» Your goal:
The response should consist of the records that follow, repeated exactly.

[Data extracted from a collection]
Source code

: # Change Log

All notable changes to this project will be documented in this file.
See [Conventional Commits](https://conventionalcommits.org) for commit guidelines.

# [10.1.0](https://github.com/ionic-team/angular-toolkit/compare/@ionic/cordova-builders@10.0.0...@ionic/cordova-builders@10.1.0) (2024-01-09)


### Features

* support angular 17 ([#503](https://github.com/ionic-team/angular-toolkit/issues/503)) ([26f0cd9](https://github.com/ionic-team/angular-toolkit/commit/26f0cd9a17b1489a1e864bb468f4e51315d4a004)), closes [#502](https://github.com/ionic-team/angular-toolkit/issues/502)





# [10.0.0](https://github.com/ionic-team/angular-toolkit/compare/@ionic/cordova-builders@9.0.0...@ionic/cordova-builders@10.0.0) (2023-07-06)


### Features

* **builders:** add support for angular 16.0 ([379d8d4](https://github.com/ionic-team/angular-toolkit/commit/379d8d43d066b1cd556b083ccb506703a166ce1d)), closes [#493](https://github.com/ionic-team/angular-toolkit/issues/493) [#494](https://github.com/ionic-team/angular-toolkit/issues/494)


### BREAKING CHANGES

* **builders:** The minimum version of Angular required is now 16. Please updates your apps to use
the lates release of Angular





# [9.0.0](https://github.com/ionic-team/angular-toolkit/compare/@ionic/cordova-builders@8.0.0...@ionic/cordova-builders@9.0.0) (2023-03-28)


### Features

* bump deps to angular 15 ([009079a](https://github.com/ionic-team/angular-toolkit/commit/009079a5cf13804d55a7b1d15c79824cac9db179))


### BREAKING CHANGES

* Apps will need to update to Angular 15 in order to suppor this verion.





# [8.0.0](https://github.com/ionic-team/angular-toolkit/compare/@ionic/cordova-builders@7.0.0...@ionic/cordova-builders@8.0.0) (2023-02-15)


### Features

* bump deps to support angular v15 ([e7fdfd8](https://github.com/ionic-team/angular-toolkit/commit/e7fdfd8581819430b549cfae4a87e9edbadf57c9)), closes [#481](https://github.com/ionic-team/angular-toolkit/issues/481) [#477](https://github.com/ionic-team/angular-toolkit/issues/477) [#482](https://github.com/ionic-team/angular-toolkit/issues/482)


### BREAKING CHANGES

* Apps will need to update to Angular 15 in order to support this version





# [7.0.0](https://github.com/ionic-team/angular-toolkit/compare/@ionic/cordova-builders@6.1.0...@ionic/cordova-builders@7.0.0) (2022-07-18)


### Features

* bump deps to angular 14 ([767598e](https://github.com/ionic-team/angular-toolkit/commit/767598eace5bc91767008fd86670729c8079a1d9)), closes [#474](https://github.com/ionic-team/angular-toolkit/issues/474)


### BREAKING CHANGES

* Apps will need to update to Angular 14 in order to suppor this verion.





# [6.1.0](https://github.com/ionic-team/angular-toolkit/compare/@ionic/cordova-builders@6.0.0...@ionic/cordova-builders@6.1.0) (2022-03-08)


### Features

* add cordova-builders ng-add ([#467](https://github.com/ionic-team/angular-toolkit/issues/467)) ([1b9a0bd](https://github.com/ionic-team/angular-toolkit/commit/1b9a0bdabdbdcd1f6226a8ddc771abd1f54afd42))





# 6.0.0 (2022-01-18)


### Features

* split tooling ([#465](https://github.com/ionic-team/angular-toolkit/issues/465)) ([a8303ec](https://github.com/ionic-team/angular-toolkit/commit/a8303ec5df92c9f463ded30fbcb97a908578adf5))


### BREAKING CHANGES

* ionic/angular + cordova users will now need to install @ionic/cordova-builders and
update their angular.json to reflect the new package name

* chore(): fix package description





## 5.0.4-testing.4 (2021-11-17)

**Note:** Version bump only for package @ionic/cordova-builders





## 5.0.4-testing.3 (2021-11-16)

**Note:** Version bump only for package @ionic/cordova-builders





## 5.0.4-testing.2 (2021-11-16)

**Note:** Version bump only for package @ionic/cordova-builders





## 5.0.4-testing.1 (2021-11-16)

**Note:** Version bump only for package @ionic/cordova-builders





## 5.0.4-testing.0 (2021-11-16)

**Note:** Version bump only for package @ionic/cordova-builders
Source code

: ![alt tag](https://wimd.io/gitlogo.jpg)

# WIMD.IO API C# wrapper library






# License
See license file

» Answer for the task:
Source code

: # Change Log

All notable changes to this project will be documented in this file.
See [Conventional Commits](https://conventionalcommits.org) for commit guidelines.

# [10.1.0](https://github.com/ionic-team/angular-toolkit/compare/@ionic/cordova-builders@10.0.0...@ionic/cordova-builders@10.1.0) (2024-01-09)


### Features

* support angular 17 ([#503](https://github.com/ionic-team/angular-toolkit/issues/503)) ([26f0cd9](https://github.com/ionic-team/angular-toolkit/commit/26f0cd9a17b1489a1e864bb468f4e51315d4a004)), closes [#502](https://github.com/ionic-team/angular-toolkit/issues/502)





# [10.0.0](https://github.com/ionic-team/angular-toolkit/compare/@ionic/cordova-builders@9.0.0...@ionic/cordova-builders@10.0.0) (2023-07-06)


### Features

* **builders:** add support for angular 16.0 ([379d8d4](https://github.com/ionic-team/angular-toolkit/commit/379d8d43d066b1cd556b083ccb506703a166ce1d)), closes [#493](https://github.com/ionic-team/angular-toolkit/issues/493) [#494](https://github.com/ionic-team/angular-toolkit/issues/494)


### BREAKING CHANGES

* **builders:** The minimum version of Angular required is now 16. Please updates your apps to use
the lates release of Angular





# [9.0.0](https://github.com/ionic-team/angular-toolkit/compare/@ionic/cordova-builders@8.0.0...@ionic/cordova-builders@9.0.0) (2023-03-28)


### Features

* bump deps to angular 15 ([009079a](https://github.com/ionic-team/angular-toolkit/commit/009079a5cf13804d55a7b1d15c79824cac9db179))


### BREAKING CHANGES

* Apps will need to update to Angular 15 in order to suppor this verion.





# [8.0.0](https://github.com/ionic-team/angular-toolkit/compare/@ionic/cordova-builders@7.0.0...@ionic/cordova-builders@8.0.0) (2023-02-15)


### Features

* bump deps to support angular v15 ([e7fdfd8](https://github.com/ionic-team/angular-toolkit/commit/e7fdfd8581819430b549cfae4a87e9edbadf57c9)), closes [#481](https://github.com/ionic-team/angular-toolkit/issues/481) [#477](https://github.com/ionic-team/angular-toolkit/issues/477) [#482](https://github.com/ionic-team/angular-toolkit/issues/482)


### BREAKING CHANGES

* Apps will need to update to Angular 15 in order to support this version





# [7.0.0](https://github.com/ionic-team/angular-toolkit/compare/@ionic/cordova-builders@6.1.0...@ionic/cordova-builders@7.0.0) (2022-07-18)


### Features

* bump deps to angular 14 ([767598e](https://github.com/ionic-team/angular-toolkit/commit/767598eace5bc91767008fd86670729c8079a1d9)), closes [#474](https://github.com/ionic-team/angular-toolkit/issues/474)


### BREAKING CHANGES

* Apps will need to update to Angular 14 in order to suppor this verion.





# [6.1.0](https://github.com/ionic-team/angular-toolkit/compare/@ionic/cordova-builders@6.0.0...@ionic/cordova-builders@6.1.0) (2022-03-08)


### Features

* add cordova-builders ng-add ([#467](https://github.com/ionic-team/angular-toolkit/issues/467)) ([1b9a0bd](https://github.com/ionic-team/angular-toolkit/commit/1b9a0bdabdbdcd1f6226a8ddc771abd1f54afd42))





# 6.0.0 (2022-01-18)


### Features

* split tooling ([#465](https://github.com/ionic-team/angular-toolkit/issues/465)) ([a8303ec](https://github.com/ionic-team/angular-toolkit/commit/a8303ec5df92c9f463ded30fbcb97a908578adf5))


### BREAKING CHANGES

* ionic/angular + cordova users will now need to install @ionic/cordova-builders and
update their angular.json to reflect the new package name

* chore(): fix package description





## 5.0.4-testing.4 (2021-11-17)

**Note:** Version bump only for package @ionic/cordova-builders





## 5.0.4-testing.3 (2021-11-16)

**Note:** Version bump only for package @ionic/cordova-builders





## 5.0.4-testing.2 (2021-11-16)

**Note:** Version bump only for package @ionic/cordova-builders





## 5.0.4-testing.1 (2021-11-16)

**Note:** Version bump only for package @ionic/cordova-builders





## 5.0.4-testing.0 (2021-11-16)

**Note:** Version bump only for package @ionic/cordova-builders
Source code

: ![alt tag](https://wimd.io/gitlogo.jpg)

# WIMD.IO API C# wrapper library






# License
See license file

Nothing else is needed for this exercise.